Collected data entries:
════════

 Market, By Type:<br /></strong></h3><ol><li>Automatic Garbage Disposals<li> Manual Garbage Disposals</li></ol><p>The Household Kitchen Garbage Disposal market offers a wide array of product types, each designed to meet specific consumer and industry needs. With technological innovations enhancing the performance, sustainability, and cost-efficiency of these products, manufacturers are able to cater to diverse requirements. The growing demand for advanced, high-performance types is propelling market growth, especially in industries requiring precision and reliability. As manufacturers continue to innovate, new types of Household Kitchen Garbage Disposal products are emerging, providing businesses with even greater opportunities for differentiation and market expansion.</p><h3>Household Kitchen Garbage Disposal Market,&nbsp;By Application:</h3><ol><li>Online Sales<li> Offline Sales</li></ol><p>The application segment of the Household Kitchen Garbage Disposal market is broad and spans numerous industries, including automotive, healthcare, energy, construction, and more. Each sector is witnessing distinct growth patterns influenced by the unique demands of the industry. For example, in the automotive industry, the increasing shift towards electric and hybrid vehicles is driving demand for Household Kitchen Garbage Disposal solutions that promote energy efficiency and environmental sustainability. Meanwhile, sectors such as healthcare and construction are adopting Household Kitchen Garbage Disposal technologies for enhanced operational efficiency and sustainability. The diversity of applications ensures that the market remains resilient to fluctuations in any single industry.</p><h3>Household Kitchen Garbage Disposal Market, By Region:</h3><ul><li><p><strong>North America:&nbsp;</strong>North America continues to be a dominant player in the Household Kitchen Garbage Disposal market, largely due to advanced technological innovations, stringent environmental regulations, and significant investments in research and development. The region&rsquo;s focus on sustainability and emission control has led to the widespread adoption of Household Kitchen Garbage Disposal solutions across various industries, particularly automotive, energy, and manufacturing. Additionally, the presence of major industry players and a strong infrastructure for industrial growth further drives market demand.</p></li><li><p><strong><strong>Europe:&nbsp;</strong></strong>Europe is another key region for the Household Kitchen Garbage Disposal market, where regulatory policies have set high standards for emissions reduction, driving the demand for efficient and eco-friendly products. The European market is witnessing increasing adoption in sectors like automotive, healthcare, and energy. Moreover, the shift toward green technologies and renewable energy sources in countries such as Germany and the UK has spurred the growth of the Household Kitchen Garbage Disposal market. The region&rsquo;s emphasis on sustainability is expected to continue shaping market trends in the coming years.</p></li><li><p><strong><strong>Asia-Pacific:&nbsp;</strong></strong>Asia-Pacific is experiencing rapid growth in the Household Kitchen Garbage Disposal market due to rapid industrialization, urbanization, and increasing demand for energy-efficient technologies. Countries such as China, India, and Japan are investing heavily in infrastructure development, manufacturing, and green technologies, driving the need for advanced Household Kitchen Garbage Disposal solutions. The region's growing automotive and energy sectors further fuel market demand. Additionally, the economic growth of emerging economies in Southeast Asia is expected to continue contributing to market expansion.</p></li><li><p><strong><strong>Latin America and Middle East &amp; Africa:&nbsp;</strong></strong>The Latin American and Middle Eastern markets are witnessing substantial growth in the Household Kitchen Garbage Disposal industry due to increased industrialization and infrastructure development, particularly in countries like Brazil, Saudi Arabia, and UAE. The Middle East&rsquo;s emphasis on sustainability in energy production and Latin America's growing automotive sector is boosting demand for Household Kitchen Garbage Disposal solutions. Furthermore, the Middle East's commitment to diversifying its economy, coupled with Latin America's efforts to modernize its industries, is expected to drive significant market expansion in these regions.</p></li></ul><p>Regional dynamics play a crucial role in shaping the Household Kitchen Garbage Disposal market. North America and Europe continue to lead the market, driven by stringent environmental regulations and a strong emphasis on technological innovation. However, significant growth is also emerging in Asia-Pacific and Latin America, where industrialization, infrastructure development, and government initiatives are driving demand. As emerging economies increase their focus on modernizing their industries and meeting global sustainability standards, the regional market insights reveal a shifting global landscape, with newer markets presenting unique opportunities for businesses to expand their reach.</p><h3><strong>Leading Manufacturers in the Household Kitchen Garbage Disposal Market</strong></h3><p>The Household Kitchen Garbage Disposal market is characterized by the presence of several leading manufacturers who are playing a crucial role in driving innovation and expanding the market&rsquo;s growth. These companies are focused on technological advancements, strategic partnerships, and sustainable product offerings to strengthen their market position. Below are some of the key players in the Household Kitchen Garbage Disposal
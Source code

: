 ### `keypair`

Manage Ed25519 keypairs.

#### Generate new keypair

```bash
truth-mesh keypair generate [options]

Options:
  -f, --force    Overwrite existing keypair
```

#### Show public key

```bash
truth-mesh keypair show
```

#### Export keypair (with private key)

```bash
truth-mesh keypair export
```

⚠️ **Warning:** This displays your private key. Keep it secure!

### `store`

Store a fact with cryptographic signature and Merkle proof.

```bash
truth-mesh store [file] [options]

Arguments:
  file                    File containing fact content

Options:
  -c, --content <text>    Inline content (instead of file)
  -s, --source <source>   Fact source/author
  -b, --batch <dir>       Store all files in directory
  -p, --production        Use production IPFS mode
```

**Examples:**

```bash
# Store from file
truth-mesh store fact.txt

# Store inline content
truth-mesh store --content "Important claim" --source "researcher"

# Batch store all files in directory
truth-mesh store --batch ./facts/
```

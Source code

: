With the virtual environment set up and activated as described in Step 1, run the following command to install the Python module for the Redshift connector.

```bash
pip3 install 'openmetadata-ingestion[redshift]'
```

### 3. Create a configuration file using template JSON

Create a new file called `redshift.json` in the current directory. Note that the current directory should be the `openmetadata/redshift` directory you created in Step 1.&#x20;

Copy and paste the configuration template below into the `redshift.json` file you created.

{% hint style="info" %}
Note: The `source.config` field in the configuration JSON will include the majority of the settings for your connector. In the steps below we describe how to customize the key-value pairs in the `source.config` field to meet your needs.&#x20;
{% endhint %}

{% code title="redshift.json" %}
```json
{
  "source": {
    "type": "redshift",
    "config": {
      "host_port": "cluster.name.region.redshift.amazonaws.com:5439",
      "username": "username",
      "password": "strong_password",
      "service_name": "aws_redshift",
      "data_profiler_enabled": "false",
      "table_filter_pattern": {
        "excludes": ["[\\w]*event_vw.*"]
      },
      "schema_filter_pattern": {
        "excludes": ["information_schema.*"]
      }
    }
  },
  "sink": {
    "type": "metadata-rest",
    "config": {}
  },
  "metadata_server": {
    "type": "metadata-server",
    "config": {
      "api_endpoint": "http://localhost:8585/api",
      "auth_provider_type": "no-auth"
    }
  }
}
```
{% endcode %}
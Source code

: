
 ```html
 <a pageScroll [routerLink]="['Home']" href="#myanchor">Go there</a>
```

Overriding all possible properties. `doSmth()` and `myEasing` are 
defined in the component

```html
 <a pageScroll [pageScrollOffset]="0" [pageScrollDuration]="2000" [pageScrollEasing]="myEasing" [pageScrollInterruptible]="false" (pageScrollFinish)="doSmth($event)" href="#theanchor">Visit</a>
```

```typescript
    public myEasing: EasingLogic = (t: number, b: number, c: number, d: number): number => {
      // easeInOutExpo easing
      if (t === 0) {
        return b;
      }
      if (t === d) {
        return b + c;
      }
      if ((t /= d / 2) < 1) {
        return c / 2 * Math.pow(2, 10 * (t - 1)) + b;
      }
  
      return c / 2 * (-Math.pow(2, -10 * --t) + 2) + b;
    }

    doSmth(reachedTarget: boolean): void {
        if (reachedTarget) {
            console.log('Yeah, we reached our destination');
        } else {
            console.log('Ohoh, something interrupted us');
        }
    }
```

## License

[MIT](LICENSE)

════════

_Brief_
The string "reachedTarget": state how many lines above contain it, giving nothing but the number.

_Exercise output_
2